**ASSIGNMENT:**
The records below are to be retyped in full. Keep every word.

-- PROVIDED ENTRIES follows --

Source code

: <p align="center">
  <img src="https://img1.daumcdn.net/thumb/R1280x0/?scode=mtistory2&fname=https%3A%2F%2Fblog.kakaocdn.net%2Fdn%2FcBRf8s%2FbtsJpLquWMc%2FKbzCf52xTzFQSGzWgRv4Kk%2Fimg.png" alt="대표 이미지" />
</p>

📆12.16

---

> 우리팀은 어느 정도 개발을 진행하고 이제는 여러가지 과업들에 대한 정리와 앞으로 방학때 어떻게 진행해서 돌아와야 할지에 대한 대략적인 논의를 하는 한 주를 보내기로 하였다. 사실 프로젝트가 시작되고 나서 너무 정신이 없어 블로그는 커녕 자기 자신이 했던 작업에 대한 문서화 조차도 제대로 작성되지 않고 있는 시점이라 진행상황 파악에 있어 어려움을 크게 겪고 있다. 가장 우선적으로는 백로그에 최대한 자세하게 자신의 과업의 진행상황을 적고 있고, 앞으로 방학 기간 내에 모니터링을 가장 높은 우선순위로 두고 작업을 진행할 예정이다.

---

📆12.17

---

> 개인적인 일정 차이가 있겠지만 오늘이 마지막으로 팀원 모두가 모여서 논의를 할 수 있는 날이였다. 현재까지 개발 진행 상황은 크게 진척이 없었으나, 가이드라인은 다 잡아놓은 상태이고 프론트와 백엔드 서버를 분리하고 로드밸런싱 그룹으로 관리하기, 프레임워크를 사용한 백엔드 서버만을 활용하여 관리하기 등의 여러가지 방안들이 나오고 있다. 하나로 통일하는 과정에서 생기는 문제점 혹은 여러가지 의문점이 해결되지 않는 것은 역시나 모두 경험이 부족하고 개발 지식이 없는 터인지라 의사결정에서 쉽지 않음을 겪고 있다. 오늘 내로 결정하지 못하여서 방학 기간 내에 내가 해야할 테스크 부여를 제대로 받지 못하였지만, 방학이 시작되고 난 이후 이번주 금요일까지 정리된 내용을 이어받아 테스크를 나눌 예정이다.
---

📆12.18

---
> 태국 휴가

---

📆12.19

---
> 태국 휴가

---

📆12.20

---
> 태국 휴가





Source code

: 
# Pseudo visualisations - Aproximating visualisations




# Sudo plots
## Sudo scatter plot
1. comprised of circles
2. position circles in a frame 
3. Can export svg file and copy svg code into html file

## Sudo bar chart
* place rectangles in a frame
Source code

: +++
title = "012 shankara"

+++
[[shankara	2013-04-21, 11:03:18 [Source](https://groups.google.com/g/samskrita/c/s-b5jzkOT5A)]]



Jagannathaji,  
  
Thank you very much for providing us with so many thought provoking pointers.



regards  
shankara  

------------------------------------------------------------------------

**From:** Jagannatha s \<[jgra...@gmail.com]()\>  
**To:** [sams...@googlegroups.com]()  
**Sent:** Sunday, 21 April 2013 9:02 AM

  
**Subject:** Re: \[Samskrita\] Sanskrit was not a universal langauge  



-- PROVIDED ENTRIES concluded --

**REPLY TO THE TASK:**
Source code

: <p align="center">
  <img src="https://img1.daumcdn.net/thumb/R1280x0/?scode=mtistory2&fname=https%3A%2F%2Fblog.kakaocdn.net%2Fdn%2FcBRf8s%2FbtsJpLquWMc%2FKbzCf52xTzFQSGzWgRv4Kk%2Fimg.png" alt="대표 이미지" />
</p>

📆12.16

---

> 우리팀은 어느 정도 개발을 진행하고 이제는 여러가지 과업들에 대한 정리와 앞으로 방학때 어떻게 진행해서 돌아와야 할지에 대한 대략적인 논의를 하는 한 주를 보내기로 하였다. 사실 프로젝트가 시작되고 나서 너무 정신이 없어 블로그는 커녕 자기 자신이 했던 작업에 대한 문서화 조차도 제대로 작성되지 않고 있는 시점이라 진행상황 파악에 있어 어려움을 크게 겪고 있다. 가장 우선적으로는 백로그에 최대한 자세하게 자신의 과업의 진행상황을 적고 있고, 앞으로 방학 기간 내에 모니터링을 가장 높은 우선순위로 두고 작업을 진행할 예정이다.

---

📆12.17

---

> 개인적인 일정 차이가 있겠지만 오늘이 마지막으로 팀원 모두가 모여서 논의를 할 수 있는 날이였다. 현재까지 개발 진행 상황은 크게 진척이 없었으나, 가이드라인은 다 잡아놓은 상태이고 프론트와 백엔드 서버를 분리하고 로드밸런싱 그룹으로 관리하기, 프레임워크를 사용한 백엔드 서버만을 활용하여 관리하기 등의 여러가지 방안들이 나오고 있다. 하나로 통일하는 과정에서 생기는 문제점 혹은 여러가지 의문점이 해결되지 않는 것은 역시나 모두 경험이 부족하고 개발 지식이 없는 터인지라 의사결정에서 쉽지 않음을 겪고 있다. 오늘 내로 결정하지 못하여서 방학 기간 내에 내가 해야할 테스크 부여를 제대로 받지 못하였지만, 방학이 시작되고 난 이후 이번주 금요일까지 정리된 내용을 이어받아 테스크를 나눌 예정이다.
---

📆12.18

---
> 태국 휴가

---

📆12.19

---
> 태국 휴가

---

📆12.20

---
> 태국 휴가





Source code

: 
# Pseudo visualisations - Aproximating visualisations




# Sudo plots
## Sudo scatter plot
1. comprised of circles
2. position circles in a frame 
3. Can export svg file and copy svg code into html file

## Sudo bar chart
* place rectangles in a frame
Source code

: +++
title = "012 shankara"

+++
[[shankara	2013-04-21, 11:03:18 [Source](https://groups.google.com/g/samskrita/c/s-b5jzkOT5A)]]



Jagannathaji,  
  
Thank you very much for providing us with so many thought provoking pointers.



regards  
shankara  

------------------------------------------------------------------------

**From:** Jagannatha s \<[jgra...@gmail.com]()\>  
**To:** [sams...@googlegroups.com]()  
**Sent:** Sunday, 21 April 2013 9:02 AM

  
**Subject:** Re: \[Samskrita\] Sanskrit was not a universal langauge  



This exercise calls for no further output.